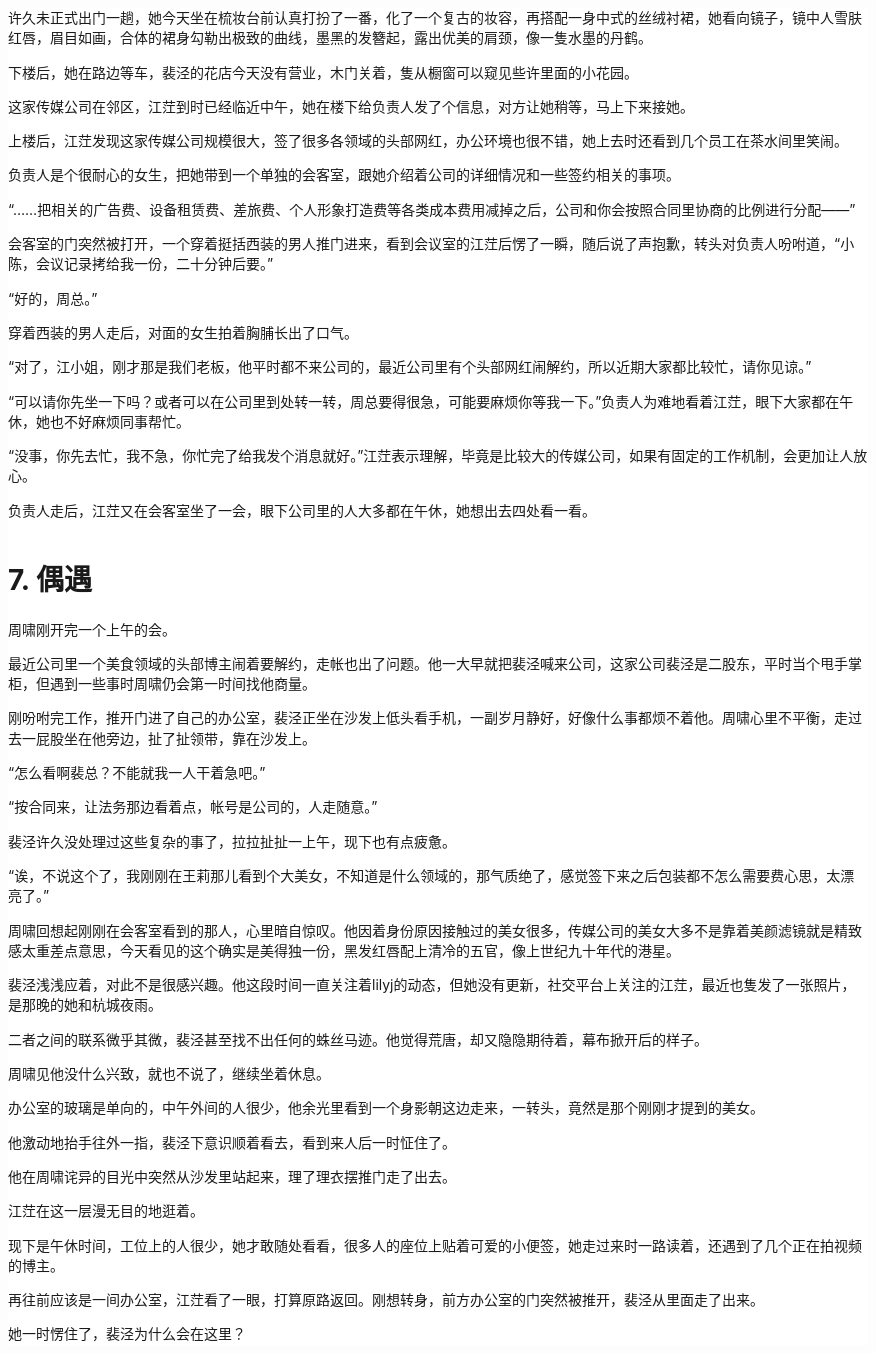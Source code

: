 许久未正式出门一趟，她今天坐在梳妆台前认真打扮了一番，化了一个复古的妆容，再搭配一身中式的丝绒衬裙，她看向镜子，镜中人雪肤红唇，眉目如画，合体的裙身勾勒出极致的曲线，墨黑的发簪起，露出优美的肩颈，像一隻水墨的丹鹤。

下楼后，她在路边等车，裴泾的花店今天没有营业，木门关着，隻从橱窗可以窥见些许里面的小花园。

这家传媒公司在邻区，江茳到时已经临近中午，她在楼下给负责人发了个信息，对方让她稍等，马上下来接她。

上楼后，江茳发现这家传媒公司规模很大，签了很多各领域的头部网红，办公环境也很不错，她上去时还看到几个员工在茶水间里笑闹。

负责人是个很耐心的女生，把她带到一个单独的会客室，跟她介绍着公司的详细情况和一些签约相关的事项。

“……把相关的广告费、设备租赁费、差旅费、个人形象打造费等各类成本费用减掉之后，公司和你会按照合同里协商的比例进行分配——”

会客室的门突然被打开，一个穿着挺括西装的男人推门进来，看到会议室的江茳后愣了一瞬，随后说了声抱歉，转头对负责人吩咐道，“小陈，会议记录拷给我一份，二十分钟后要。”

“好的，周总。”

穿着西装的男人走后，对面的女生拍着胸脯长出了口气。

“对了，江小姐，刚才那是我们老板，他平时都不来公司的，最近公司里有个头部网红闹解约，所以近期大家都比较忙，请你见谅。”

“可以请你先坐一下吗？或者可以在公司里到处转一转，周总要得很急，可能要麻烦你等我一下。”负责人为难地看着江茳，眼下大家都在午休，她也不好麻烦同事帮忙。

“没事，你先去忙，我不急，你忙完了给我发个消息就好。”江茳表示理解，毕竟是比较大的传媒公司，如果有固定的工作机制，会更加让人放心。

负责人走后，江茳又在会客室坐了一会，眼下公司里的人大多都在午休，她想出去四处看一看。
# 7. 偶遇
周啸刚开完一个上午的会。

最近公司里一个美食领域的头部博主闹着要解约，走帐也出了问题。他一大早就把裴泾喊来公司，这家公司裴泾是二股东，平时当个甩手掌柜，但遇到一些事时周啸仍会第一时间找他商量。

刚吩咐完工作，推开门进了自己的办公室，裴泾正坐在沙发上低头看手机，一副岁月静好，好像什么事都烦不着他。周啸心里不平衡，走过去一屁股坐在他旁边，扯了扯领带，靠在沙发上。

“怎么看啊裴总？不能就我一人干着急吧。”

“按合同来，让法务那边看着点，帐号是公司的，人走随意。”

裴泾许久没处理过这些复杂的事了，拉拉扯扯一上午，现下也有点疲惫。

“诶，不说这个了，我刚刚在王莉那儿看到个大美女，不知道是什么领域的，那气质绝了，感觉签下来之后包装都不怎么需要费心思，太漂亮了。”

周啸回想起刚刚在会客室看到的那人，心里暗自惊叹。他因着身份原因接触过的美女很多，传媒公司的美女大多不是靠着美颜滤镜就是精致感太重差点意思，今天看见的这个确实是美得独一份，黑发红唇配上清冷的五官，像上世纪九十年代的港星。

裴泾浅浅应着，对此不是很感兴趣。他这段时间一直关注着lilyj的动态，但她没有更新，社交平台上关注的江茳，最近也隻发了一张照片，是那晚的她和杭城夜雨。

二者之间的联系微乎其微，裴泾甚至找不出任何的蛛丝马迹。他觉得荒唐，却又隐隐期待着，幕布掀开后的样子。

周啸见他没什么兴致，就也不说了，继续坐着休息。

办公室的玻璃是单向的，中午外间的人很少，他余光里看到一个身影朝这边走来，一转头，竟然是那个刚刚才提到的美女。

他激动地抬手往外一指，裴泾下意识顺着看去，看到来人后一时怔住了。

他在周啸诧异的目光中突然从沙发里站起来，理了理衣摆推门走了出去。

江茳在这一层漫无目的地逛着。

现下是午休时间，工位上的人很少，她才敢随处看看，很多人的座位上贴着可爱的小便签，她走过来时一路读着，还遇到了几个正在拍视频的博主。

再往前应该是一间办公室，江茳看了一眼，打算原路返回。刚想转身，前方办公室的门突然被推开，裴泾从里面走了出来。

她一时愣住了，裴泾为什么会在这里？
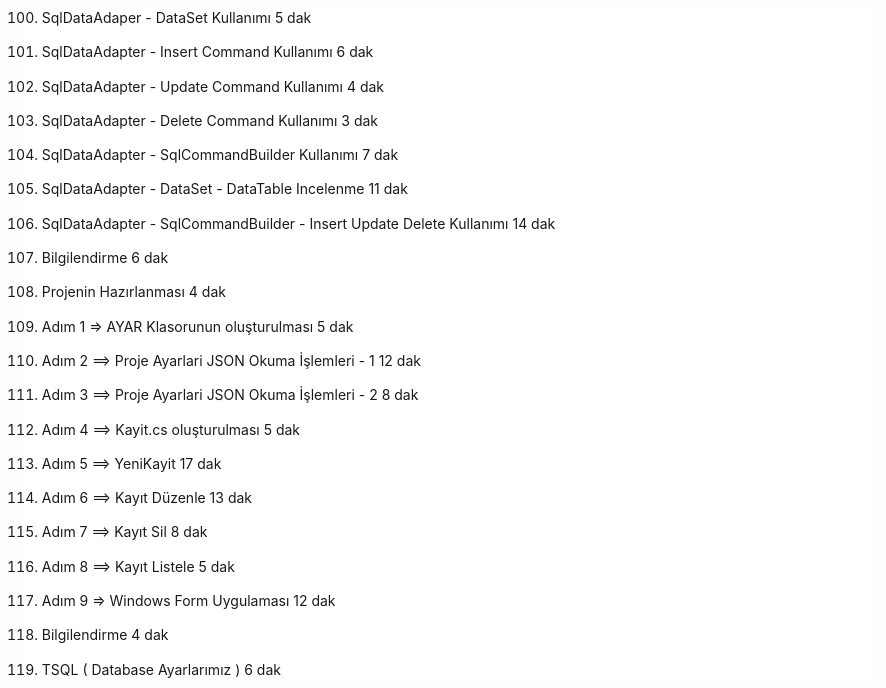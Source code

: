 100. SqlDataAdaper - DataSet Kullanımı
5 dak

101. SqlDataAdapter - Insert Command Kullanımı
6 dak

102. SqlDataAdapter - Update Command Kullanımı
4 dak

103. SqlDataAdapter - Delete Command Kullanımı
3 dak

104. SqlDataAdapter - SqlCommandBuilder Kullanımı
7 dak

105. SqlDataAdapter - DataSet - DataTable Incelenme
11 dak

106. SqlDataAdapter - SqlCommandBuilder - Insert Update Delete Kullanımı
14 dak

107. Bilgilendirme
6 dak

108. Projenin Hazırlanması
4 dak

109. Adım 1 => AYAR Klasorunun oluşturulması
5 dak

110. Adım 2 ==> Proje Ayarlari JSON Okuma İşlemleri - 1
12 dak

111. Adım 3 ==> Proje Ayarlari JSON Okuma İşlemleri - 2
8 dak

112. Adım 4 ==> Kayit.cs oluşturulması
5 dak

113. Adım 5 ==> YeniKayit
17 dak

114. Adım 6 ==> Kayıt Düzenle
13 dak

115. Adım 7 ==> Kayıt Sil
8 dak

116. Adım 8 ==> Kayıt Listele
5 dak

117. Adım 9 => Windows Form Uygulaması
12 dak

118. Bilgilendirme
4 dak

119. TSQL ( Database Ayarlarımız )
6 dak
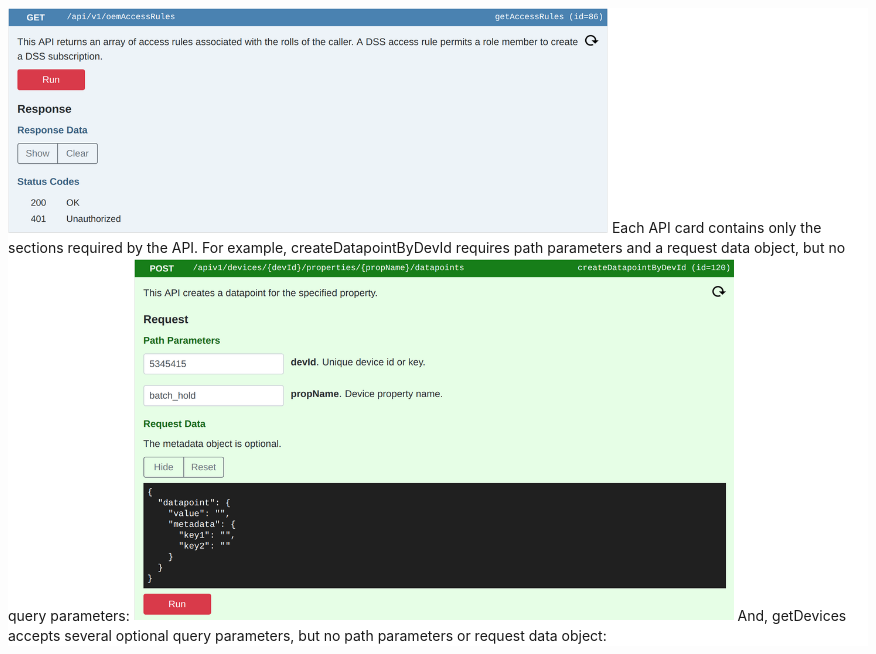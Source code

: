 <img src="ab-032.png" width="600" height="225">
Each API card contains only the sections required by the API. For example, createDatapointByDevId requires path parameters and a request data object, but no query parameters:
<img src="ab-033.png" width="600" height="362">
And, getDevices accepts several optional query parameters, but no path parameters or request data object:
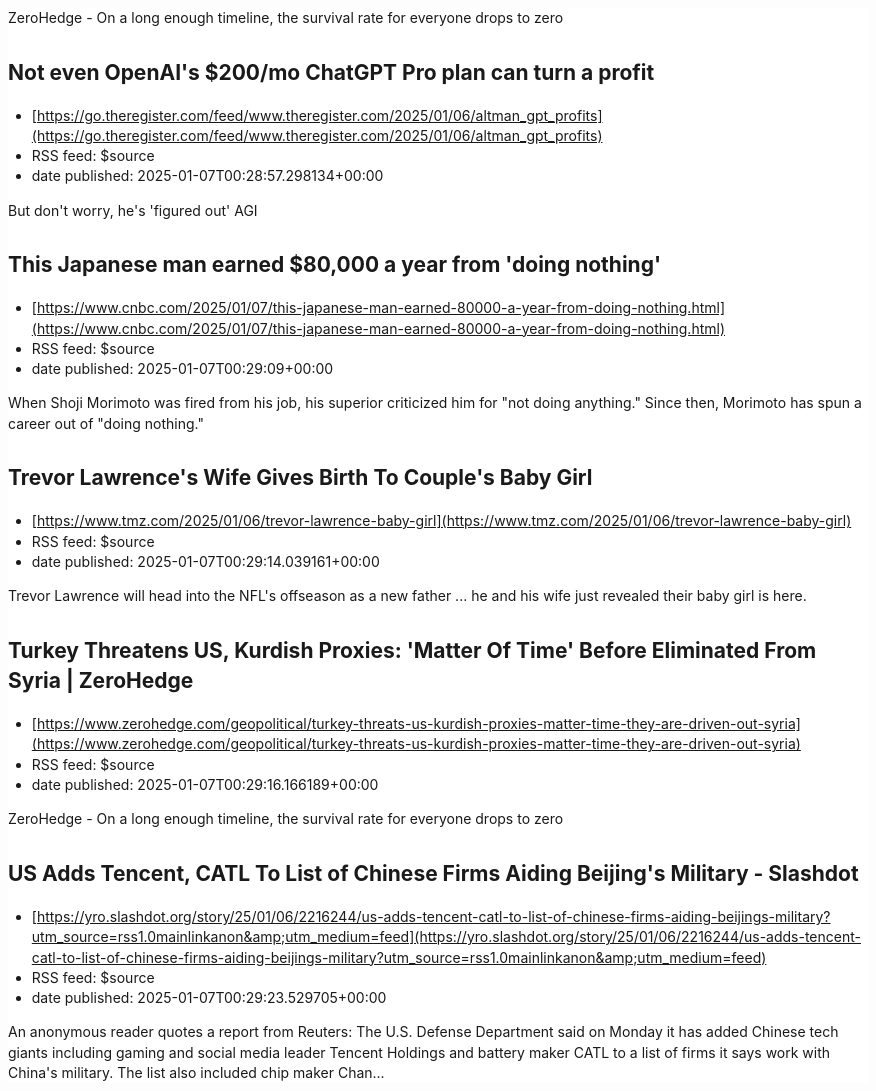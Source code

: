 ZeroHedge - On a long enough timeline, the survival rate for everyone drops to zero

## Not even OpenAI's $200/mo ChatGPT Pro plan can turn a profit
 - [https://go.theregister.com/feed/www.theregister.com/2025/01/06/altman_gpt_profits](https://go.theregister.com/feed/www.theregister.com/2025/01/06/altman_gpt_profits)
 - RSS feed: $source
 - date published: 2025-01-07T00:28:57.298134+00:00

But don't worry, he's 'figured out' AGI

## This Japanese man earned $80,000 a year from 'doing nothing'
 - [https://www.cnbc.com/2025/01/07/this-japanese-man-earned-80000-a-year-from-doing-nothing.html](https://www.cnbc.com/2025/01/07/this-japanese-man-earned-80000-a-year-from-doing-nothing.html)
 - RSS feed: $source
 - date published: 2025-01-07T00:29:09+00:00

When Shoji Morimoto was fired from his job, his superior criticized him for "not doing anything." Since then, Morimoto has spun a career out of "doing nothing."

## Trevor Lawrence's Wife Gives Birth To Couple's Baby Girl
 - [https://www.tmz.com/2025/01/06/trevor-lawrence-baby-girl](https://www.tmz.com/2025/01/06/trevor-lawrence-baby-girl)
 - RSS feed: $source
 - date published: 2025-01-07T00:29:14.039161+00:00

Trevor Lawrence will head into the NFL's offseason as a new father ... he and his wife just revealed their baby girl is here.

## Turkey Threatens US, Kurdish Proxies: 'Matter Of Time' Before Eliminated From Syria | ZeroHedge
 - [https://www.zerohedge.com/geopolitical/turkey-threats-us-kurdish-proxies-matter-time-they-are-driven-out-syria](https://www.zerohedge.com/geopolitical/turkey-threats-us-kurdish-proxies-matter-time-they-are-driven-out-syria)
 - RSS feed: $source
 - date published: 2025-01-07T00:29:16.166189+00:00

ZeroHedge - On a long enough timeline, the survival rate for everyone drops to zero

## US Adds Tencent, CATL To List of Chinese Firms Aiding Beijing's Military - Slashdot
 - [https://yro.slashdot.org/story/25/01/06/2216244/us-adds-tencent-catl-to-list-of-chinese-firms-aiding-beijings-military?utm_source=rss1.0mainlinkanon&amp;utm_medium=feed](https://yro.slashdot.org/story/25/01/06/2216244/us-adds-tencent-catl-to-list-of-chinese-firms-aiding-beijings-military?utm_source=rss1.0mainlinkanon&amp;utm_medium=feed)
 - RSS feed: $source
 - date published: 2025-01-07T00:29:23.529705+00:00

An anonymous reader quotes a report from Reuters: The U.S. Defense Department said on Monday it has added Chinese tech giants including gaming and social media leader Tencent Holdings and battery maker CATL to a list of firms it says work with China's military. The list also included chip maker Chan...
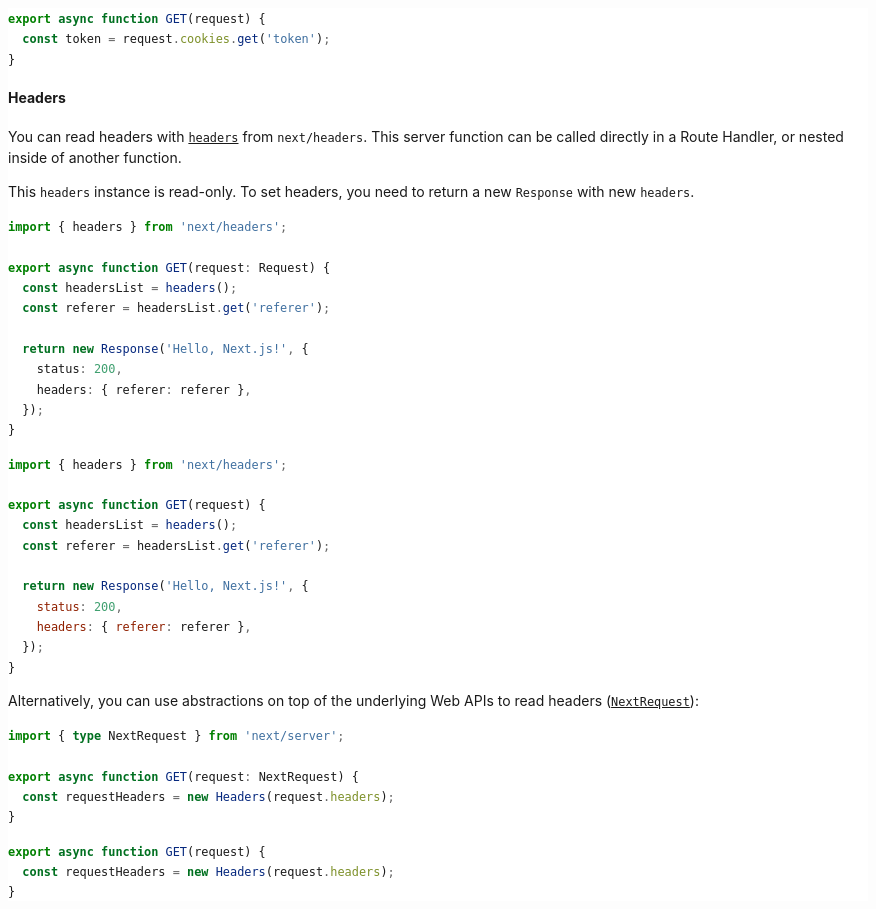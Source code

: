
```js filename="app/api/route.js" switcher
export async function GET(request) {
  const token = request.cookies.get('token');
}
```

#### Headers

You can read headers with [`headers`](/docs/app/api-reference/functions/headers) from `next/headers`. This server function can be called directly in a Route Handler, or nested inside of another function.

This `headers` instance is read-only. To set headers, you need to return a new `Response` with new `headers`.

```ts filename="app/api/route.ts" switcher
import { headers } from 'next/headers';

export async function GET(request: Request) {
  const headersList = headers();
  const referer = headersList.get('referer');

  return new Response('Hello, Next.js!', {
    status: 200,
    headers: { referer: referer },
  });
}
```

```js filename="app/api/route.js" switcher
import { headers } from 'next/headers';

export async function GET(request) {
  const headersList = headers();
  const referer = headersList.get('referer');

  return new Response('Hello, Next.js!', {
    status: 200,
    headers: { referer: referer },
  });
}
```

Alternatively, you can use abstractions on top of the underlying Web APIs to read headers ([`NextRequest`](/docs/app/api-reference/functions/next-request)):

```ts filename="app/api/route.ts" switcher
import { type NextRequest } from 'next/server';

export async function GET(request: NextRequest) {
  const requestHeaders = new Headers(request.headers);
}
```

```js filename="app/api/route.js" switcher
export async function GET(request) {
  const requestHeaders = new Headers(request.headers);
}
```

□ □ □ □ □

### About this task
The string "SqlCommandBuilder" marks the lines to copy; report each of them from the data above.

### Output below
104. SqlDataAdapter - SqlCommandBuilder Kullanımı
106. SqlDataAdapter - SqlCommandBuilder - Insert Update Delete Kullanımı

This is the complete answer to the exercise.